ASU ends scholarship program for illegal immigrants
Carolyn Hileman | February 20, 2008
A controversial scholarship that benefited Arizona State University students who are in the country illegally has quietly faded away.
As many as 200 students who graduated from Arizona high schools received the private scholarship money through the university this year.
But now, the money is spent, and ASU is advising students who depended on it to “seek private funding sources.”
The scholarships were a response to Proposition 300, a voter-approved law that requires illegal immigrants to pay the out-of-state tuition rate at the state’s public universities and colleges.
The law also prohibits those students from receiving any type of financial assistance funded with taxpayer money.

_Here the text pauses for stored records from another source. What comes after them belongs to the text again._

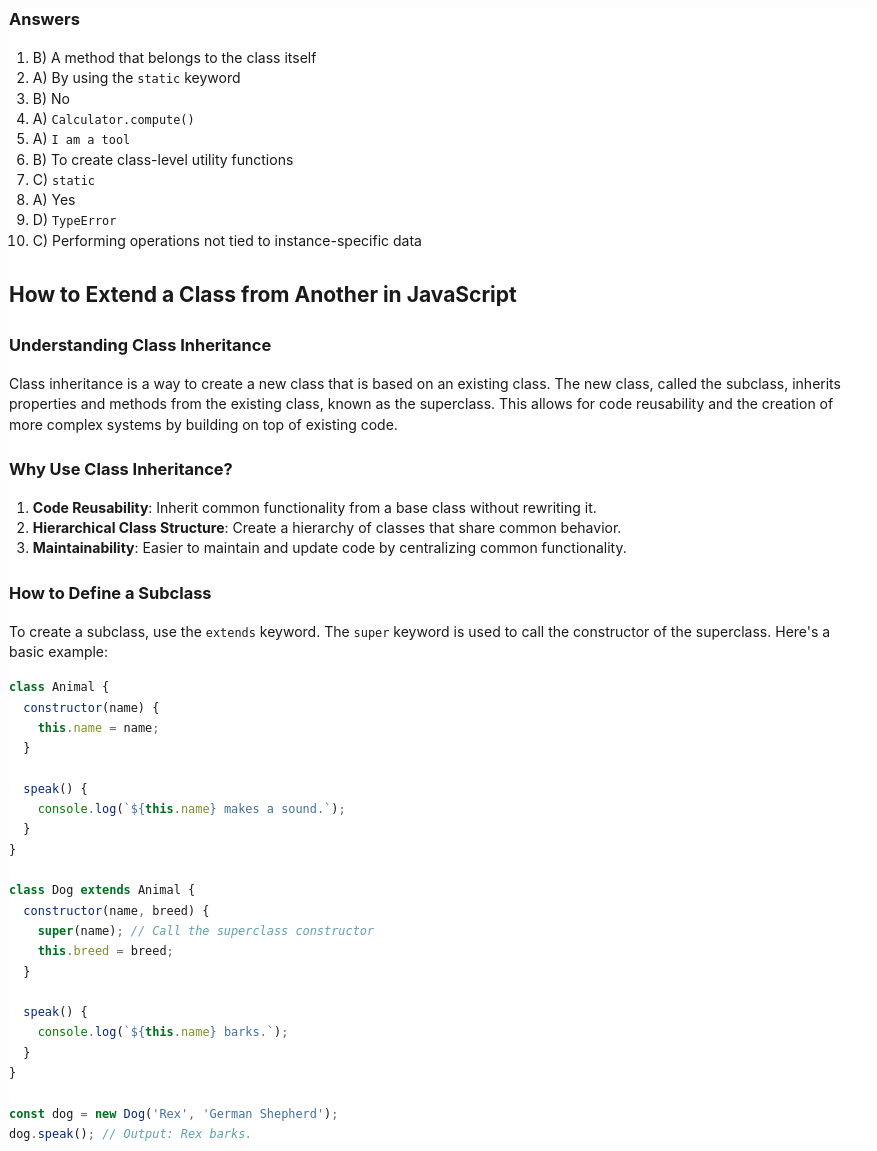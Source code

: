 ### Answers

1. B) A method that belongs to the class itself
2. A) By using the `static` keyword
3. B) No
4. A) `Calculator.compute()`
5. A) `I am a tool`
6. B) To create class-level utility functions
7. C) `static`
8. A) Yes
9. D) `TypeError`
10. C) Performing operations not tied to instance-specific data

## How to Extend a Class from Another in JavaScript

### Understanding Class Inheritance

Class inheritance is a way to create a new class that is based on an existing class. The new class, called the subclass, inherits properties and methods from the existing class, known as the superclass. This allows for code reusability and the creation of more complex systems by building on top of existing code.

### Why Use Class Inheritance?

1. **Code Reusability**: Inherit common functionality from a base class without rewriting it.
2. **Hierarchical Class Structure**: Create a hierarchy of classes that share common behavior.
3. **Maintainability**: Easier to maintain and update code by centralizing common functionality.

### How to Define a Subclass

To create a subclass, use the `extends` keyword. The `super` keyword is used to call the constructor of the superclass. Here's a basic example:

```javascript
class Animal {
  constructor(name) {
    this.name = name;
  }

  speak() {
    console.log(`${this.name} makes a sound.`);
  }
}

class Dog extends Animal {
  constructor(name, breed) {
    super(name); // Call the superclass constructor
    this.breed = breed;
  }

  speak() {
    console.log(`${this.name} barks.`);
  }
}

const dog = new Dog('Rex', 'German Shepherd');
dog.speak(); // Output: Rex barks.
```
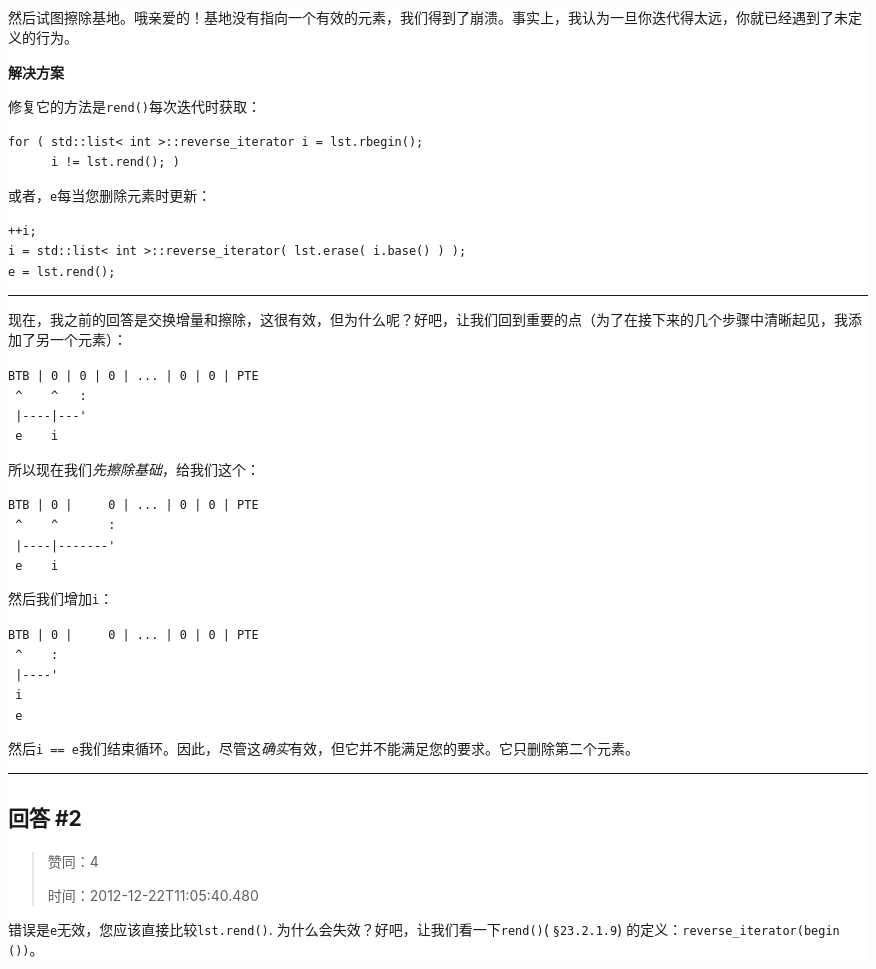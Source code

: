 然后试图擦除基地。哦亲爱的！基地没有指向一个有效的元素，我们得到了崩溃。事实上，我认为一旦你迭代得太远，你就已经遇到了未定义的行为。

**解决方案**

修复它的方法是`rend()`每次迭代时获取：

```
for ( std::list< int >::reverse_iterator i = lst.rbegin();
      i != lst.rend(); ) 
```

或者，`e`每当您删除元素时更新：

```
++i;
i = std::list< int >::reverse_iterator( lst.erase( i.base() ) );
e = lst.rend(); 
```

* * *

现在，我之前的回答是交换增量和擦除，这很有效，但为什么呢？好吧，让我们回到重要的点（为了在接下来的几个步骤中清晰起见，我添加了另一个元素）：

```
BTB | 0 | 0 | 0 | ... | 0 | 0 | PTE
 ^    ^   :
 |----|---'
 e    i 
```

所以现在我们*先擦除基础*，给我们这个：

```
BTB | 0 |     0 | ... | 0 | 0 | PTE
 ^    ^       :
 |----|-------'
 e    i 
```

然后我们增加`i`：

```
BTB | 0 |     0 | ... | 0 | 0 | PTE
 ^    :
 |----'
 i
 e 
```

然后`i == e`我们结束循环。因此，尽管这*确实*有效，但它并不能满足您的要求。它只删除第二个元素。

* * *

## 回答 #2

> 赞同：4
> 
> 时间：2012-12-22T11:05:40.480

错误是`e`无效，您应该直接比较`lst.rend()`. 为什么会失效？好吧，让我们看一下`rend()`( `§23.2.1.9`) 的定义：`reverse_iterator(begin())`。
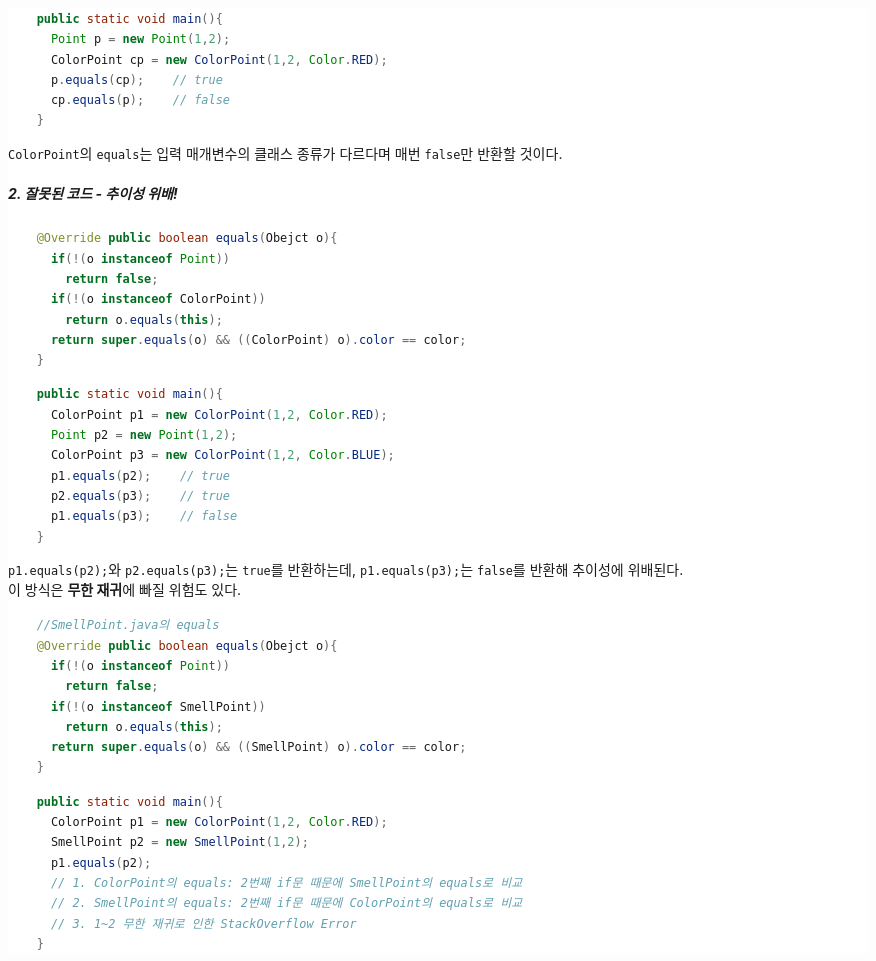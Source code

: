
 ```java
    public static void main(){
      Point p = new Point(1,2);
      ColorPoint cp = new ColorPoint(1,2, Color.RED);
      p.equals(cp);    // true
      cp.equals(p);    // false
    }
```

`ColorPoint`의 `equals`는 입력 매개변수의 클래스 종류가 다르다며 매번 `false`만 반환할 것이다. 

##### 2. 잘못된 코드 - 추이성 위배!  

```java
    @Override public boolean equals(Obejct o){
      if(!(o instanceof Point))
        return false;
      if(!(o instanceof ColorPoint))
        return o.equals(this);
      return super.equals(o) && ((ColorPoint) o).color == color;
    }
```

```java
    public static void main(){
      ColorPoint p1 = new ColorPoint(1,2, Color.RED);
      Point p2 = new Point(1,2);
      ColorPoint p3 = new ColorPoint(1,2, Color.BLUE);
      p1.equals(p2);    // true 
      p2.equals(p3);    // true 
      p1.equals(p3);    // false
    }
```

`p1.equals(p2);`와 `p2.equals(p3);`는 `true`를 반환하는데, `p1.equals(p3);`는 `false`를 반환해 추이성에 위배된다.  
이 방식은 **무한 재귀**에 빠질 위험도 있다.  

```java
    //SmellPoint.java의 equals
    @Override public boolean equals(Obejct o){
      if(!(o instanceof Point))
        return false;
      if(!(o instanceof SmellPoint))
        return o.equals(this);
      return super.equals(o) && ((SmellPoint) o).color == color;
    }
```

```java
    public static void main(){
      ColorPoint p1 = new ColorPoint(1,2, Color.RED);
      SmellPoint p2 = new SmellPoint(1,2);
      p1.equals(p2);
      // 1. ColorPoint의 equals: 2번째 if문 때문에 SmellPoint의 equals로 비교
      // 2. SmellPoint의 equals: 2번째 if문 때문에 ColorPoint의 equals로 비교
      // 3. 1~2 무한 재귀로 인한 StackOverflow Error
    }
```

In September, ASU President Michael Crow said the university was helping students with private money already in the school’s coffers.
Based on Crow’s estimate that 150 to 200 students would receive the aid, the total amount disbursed was approximately $1.8 million.
Luis Avila is a 25-year-old ASU student involved with several campus groups that work with Latino students, some of them undocumented. He said he is already hearing from students who will lose their scholarship.
“They don’t know what they are going to do,” Avila said. “We are going to lose a lot of brilliant minds.”
Terri Shafer, assistant vice president of the Office of Public Affairs, wrote in an e-mail that ASU will continue to try to help the students.